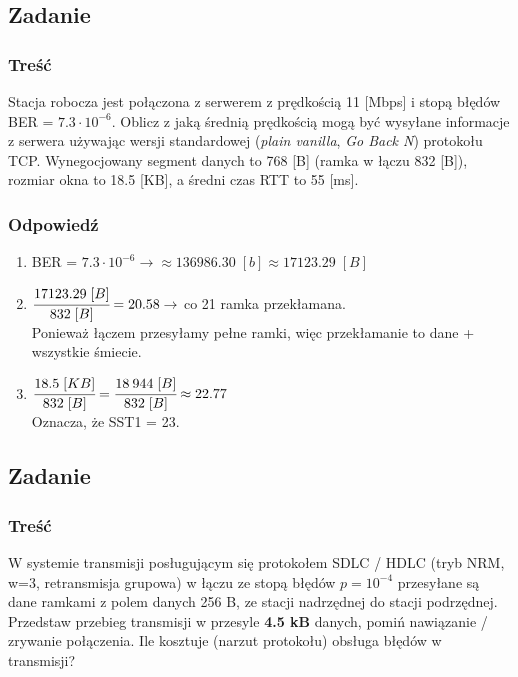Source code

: \newpage
	\subsection{Zadanie}
		\subsubsection{Treść}	
			Stacja robocza jest połączona z serwerem z prędkością 11 [Mbps] i stopą błędów BER = $ 7.3 \cdot 10 ^ {-6} $. Oblicz z jaką średnią prędkością mogą być wysyłane informacje z serwera używając wersji standardowej (\emph{plain vanilla}, \emph{Go Back N}) protokołu TCP. Wynegocjowany segment danych to 768 [B] (ramka w łączu 832 [B]), rozmiar okna to 18.5 [KB], a średni czas RTT to 55 [ms].
		\subsubsection{Odpowiedź}
			\begin{enumerate}
				\item BER = $ 7.3 \cdot 10 ^ {-6} \rightarrow\approx 136986.30\;[b] \approx 17123.29\;[B] $
				\item $ \cfrac{17123.29\;[B]}{832\;[B]}=20.58 \rightarrow $ co 21 ramka przekłamana.\\
				Ponieważ łączem przesyłamy pełne ramki, więc przekłamanie to dane + wszystkie śmiecie.
				\item $ \cfrac{18.5\;[KB]}{832\;[B]}=\cfrac{18\:944\;[B]}{832\;[B]}\approx22.77 $\\
				Oznacza, że SST1 = 23.
			\end{enumerate}
			
			
			
\newpage
	\subsection{Zadanie}
		\subsubsection{Treść}
			W systemie transmisji posługującym się protokołem SDLC / HDLC (tryb NRM, w=3, retransmisja grupowa) w łączu ze stopą błędów $ p=10^{-4} $ przesyłane są dane ramkami z polem danych 256 B, ze stacji nadrzędnej do stacji podrzędnej. Przedstaw przebieg transmisji w przesyle \textbf{4.5 kB} danych, pomiń nawiązanie / zrywanie połączenia. Ile kosztuje (narzut protokołu) obsługa błędów w transmisji?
—————
- [Exercise details]:
Each line of the material goes into your copy unchanged, but no picture does.

- [Your response]:
Source code

: \newpage
	\subsection{Zadanie}
		\subsubsection{Treść}	
			Stacja robocza jest połączona z serwerem z prędkością 11 [Mbps] i stopą błędów BER = $ 7.3 \cdot 10 ^ {-6} $. Oblicz z jaką średnią prędkością mogą być wysyłane informacje z serwera używając wersji standardowej (\emph{plain vanilla}, \emph{Go Back N}) protokołu TCP. Wynegocjowany segment danych to 768 [B] (ramka w łączu 832 [B]), rozmiar okna to 18.5 [KB], a średni czas RTT to 55 [ms].
		\subsubsection{Odpowiedź}
			\begin{enumerate}
				\item BER = $ 7.3 \cdot 10 ^ {-6} \rightarrow\approx 136986.30\;[b] \approx 17123.29\;[B] $
				\item $ \cfrac{17123.29\;[B]}{832\;[B]}=20.58 \rightarrow $ co 21 ramka przekłamana.\\
				Ponieważ łączem przesyłamy pełne ramki, więc przekłamanie to dane + wszystkie śmiecie.
				\item $ \cfrac{18.5\;[KB]}{832\;[B]}=\cfrac{18\:944\;[B]}{832\;[B]}\approx22.77 $\\
				Oznacza, że SST1 = 23.
			\end{enumerate}
			
			
			
\newpage
	\subsection{Zadanie}
		\subsubsection{Treść}
			W systemie transmisji posługującym się protokołem SDLC / HDLC (tryb NRM, w=3, retransmisja grupowa) w łączu ze stopą błędów $ p=10^{-4} $ przesyłane są dane ramkami z polem danych 256 B, ze stacji nadrzędnej do stacji podrzędnej. Przedstaw przebieg transmisji w przesyle \textbf{4.5 kB} danych, pomiń nawiązanie / zrywanie połączenia. Ile kosztuje (narzut protokołu) obsługa błędów w transmisji?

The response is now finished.